Sai, prima di Cutro non si parlava che di barconi e barchini, di naufragi e salvataggi. Si ostacolavano le persone che cercavano di aiutare bambine come te, donne come la tua mamma e ragazzi e uomini come tuo padre e i tuoi fratelli. “Fanno tanti figli”, dice qualcuno, “molti più di noi”. Pensa, c’è chi ha paura di bambine come te, come se potessero togliere il posto non si sa a chi, non si sa dove. “Sbarcano, ci invadono”, si leggeva sempre. Nei post, in tv, sui giornali. Ogni giorno lo ripetevano, per dire che non dovevamo aprire i nostri porti a persone come te. Sai, ora non lo dicono più. Non parlano proprio di te, di bambine come te che arrivano sui barconi con mamme, padri, fratelli, nonni, vicini di casa, ragazzini come quelli del film. Si sono scordati il “globo terracqueo” e pure l’ “invasione”. E si sono scordati di te.

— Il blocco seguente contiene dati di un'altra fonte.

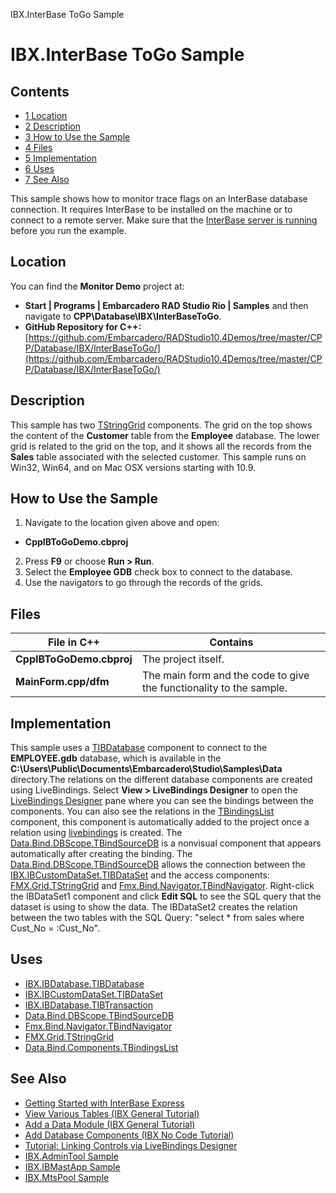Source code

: IBX.InterBase ToGo Sample[]()
# IBX.InterBase ToGo Sample 



## Contents



* [1 Location](#Location)
* [2 Description](#Description)
* [3 How to Use the Sample](#How_to_Use_the_Sample)
* [4 Files](#Files)
* [5 Implementation](#Implementation)
* [6 Uses](#Uses)
* [7 See Also](#See_Also)

This sample shows how to monitor trace flags on an InterBase database connection. It requires InterBase to be installed on the machine or to connect to a remote server. Make sure that the [InterBase server is running](http://docwiki.embarcadero.com/RADStudio/en/InterBase) before you run the example. 
## Location 

You can find the **Monitor Demo** project at:
* **Start | Programs | Embarcadero RAD Studio Rio | Samples** and then navigate to **CPP\Database\IBX\InterBaseToGo**.
* **GitHub Repository for C++:**[https://github.com/Embarcadero/RADStudio10.4Demos/tree/master/CPP/Database/IBX/InterBaseToGo/](https://github.com/Embarcadero/RADStudio10.4Demos/tree/master/CPP/Database/IBX/InterBaseToGo/)

## Description 

This sample has two [TStringGrid](http://docwiki.embarcadero.com/Libraries/en/FMX.Grid.TStringGrid) components. The grid on the top shows the content of the **Customer** table from the **Employee** database. The lower grid is related to the grid on the top, and it shows all the records from the **Sales** table associated with the selected customer. This sample runs on Win32, Win64, and on Mac OSX versions starting with 10.9.

## How to Use the Sample 


1.  Navigate to the location given above and open:

* **CppIBToGoDemo.cbproj**

2.  Press **F9** or choose **Run > Run**.
3.  Select the **Employee GDB** check box to connect to the database.
4.  Use the navigators to go through the records of the grids.

## Files 



|**File in C++**         |**Contains**                                                       |
|------------------------|-------------------------------------------------------------------|
|**CppIBToGoDemo.cbproj**|The project itself.                                                |
|**MainForm.cpp/dfm**    |The main form and the code to give the functionality to the sample.|


## Implementation 

This sample uses a [TIBDatabase](http://docwiki.embarcadero.com/Libraries/en/IBX.IBDatabase.TIBDatabase) component to connect to the **EMPLOYEE.gdb** database, which is available in the **C:\Users\Public\Documents\Embarcadero\Studio\\Samples\Data** directory.The relations on the different database components are created using LiveBindings. Select **View > LiveBindings Designer** to open the [LiveBindings Designer](http://docwiki.embarcadero.com/RADStudio/en/LiveBindings_Designer) pane where you can see the bindings between the components. You can also see the relations in the [TBindingsList](http://docwiki.embarcadero.com/Libraries/en/Data.Bind.Components.TBindingsList) component, this component is automatically added to the project once a relation using [livebindings](http://docwiki.embarcadero.com/RADStudio/en/LiveBindings_in_RAD_Studio) is created. 
The [Data.Bind.DBScope.TBindSourceDB](http://docwiki.embarcadero.com/Libraries/en/Data.Bind.DBScope.TBindSourceDB) is a nonvisual component that appears automatically after creating the binding.
The [Data.Bind.DBScope.TBindSourceDB](http://docwiki.embarcadero.com/Libraries/en/Data.Bind.DBScope.TBindSourceDB) allows the connection between the [IBX.IBCustomDataSet.TIBDataSet](http://docwiki.embarcadero.com/Libraries/en/IBX.IBCustomDataSet.TIBDataSet) and the access components: [FMX.Grid.TStringGrid](http://docwiki.embarcadero.com/Libraries/en/FMX.Grid.TStringGrid) and [Fmx.Bind.Navigator.TBindNavigator](http://docwiki.embarcadero.com/Libraries/en/Fmx.Bind.Navigator.TBindNavigator).
Right-click the IBDataSet1 component and click **Edit SQL** to see the SQL query that the dataset is using to show the data. The IBDataSet2 creates the relation between the two tables with the SQL Query: "select * from sales where Cust_No = :Cust_No".

## Uses 


* [IBX.IBDatabase.TIBDatabase](http://docwiki.embarcadero.com/Libraries/en/IBX.IBDatabase.TIBDatabase)
* [IBX.IBCustomDataSet.TIBDataSet](http://docwiki.embarcadero.com/Libraries/en/IBX.IBCustomDataSet.TIBDataSet)
* [IBX.IBDatabase.TIBTransaction](http://docwiki.embarcadero.com/Libraries/en/IBX.IBDatabase.TIBTransaction)
* [Data.Bind.DBScope.TBindSourceDB](http://docwiki.embarcadero.com/Libraries/en/Data.Bind.DBScope.TBindSourceDB)
* [Fmx.Bind.Navigator.TBindNavigator](http://docwiki.embarcadero.com/Libraries/en/Fmx.Bind.Navigator.TBindNavigator)
* [FMX.Grid.TStringGrid](http://docwiki.embarcadero.com/Libraries/en/FMX.Grid.TStringGrid)
* [Data.Bind.Components.TBindingsList](http://docwiki.embarcadero.com/Libraries/en/Data.Bind.Components.TBindingsList)

## See Also 


* [Getting Started with InterBase Express](http://docwiki.embarcadero.com/RADStudio/en/Getting_Started_with_InterBase_Express)
* [View Various Tables (IBX General Tutorial)](http://docwiki.embarcadero.com/RADStudio/en/View_Various_Tables_(IBX_General_Tutorial))
* [Add a Data Module (IBX General Tutorial)](http://docwiki.embarcadero.com/RADStudio/en/Add_a_Data_Module_(IBX_General_Tutorial))
* [Add Database Components (IBX No Code Tutorial)](http://docwiki.embarcadero.com/RADStudio/en/Add_Database_Components_(IBX_No_Code_Tutorial))
* [Tutorial: Linking Controls via LiveBindings Designer](http://docwiki.embarcadero.com/RADStudio/en/Tutorial:_Linking_Controls_via_LiveBindings_Designer)
* [IBX.AdminTool Sample](http://docwiki.embarcadero.com/CodeExamples/en/IBX.AdminTool_Sample)
* [IBX.IBMastApp Sample](http://docwiki.embarcadero.com/CodeExamples/en/IBX.IBMastApp_Sample)
* [IBX.MtsPool Sample](http://docwiki.embarcadero.com/CodeExamples/en/IBX.MtsPool_Sample)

Sai, in tanti hanno pregato, per te. Anche di quelli che non sono contenti, se qualcuno viene soccorso in mare o sbarca sulle nostre spiagge, davanti ai nostri paesi disabitati, alle nostre montagne abbandonate.
Oh, a un certo punto sembrava persino che qualcosa potesse cambiare: bastava dire “Cutro”, e la gente si commuoveva. E giravano le foto della spiaggia piena di corpi, e di pezzi della barca sfasciata, e poi di rose, e tutti, tutti ci sentivamo il cuore pesante, e pensavamo a te, che sei stata seppellita molto lontano da casa, senza un nome, senza una casa.
Ora non si parla più di te, non si parla più di spiagge e barconi e naufragi (ma i bambini e i loro padri e madri e fratelli e nonni continuano ad arrivare, solo in silenzio). Io però ti penso, ora che l’anno sta per finire, e penso che se dobbiamo dare un volto a quest’anno, quello è il tuo, bambina senza nome e senza casa. Bambina che ora sei di Cutro, dove sono state seppellite molte cose.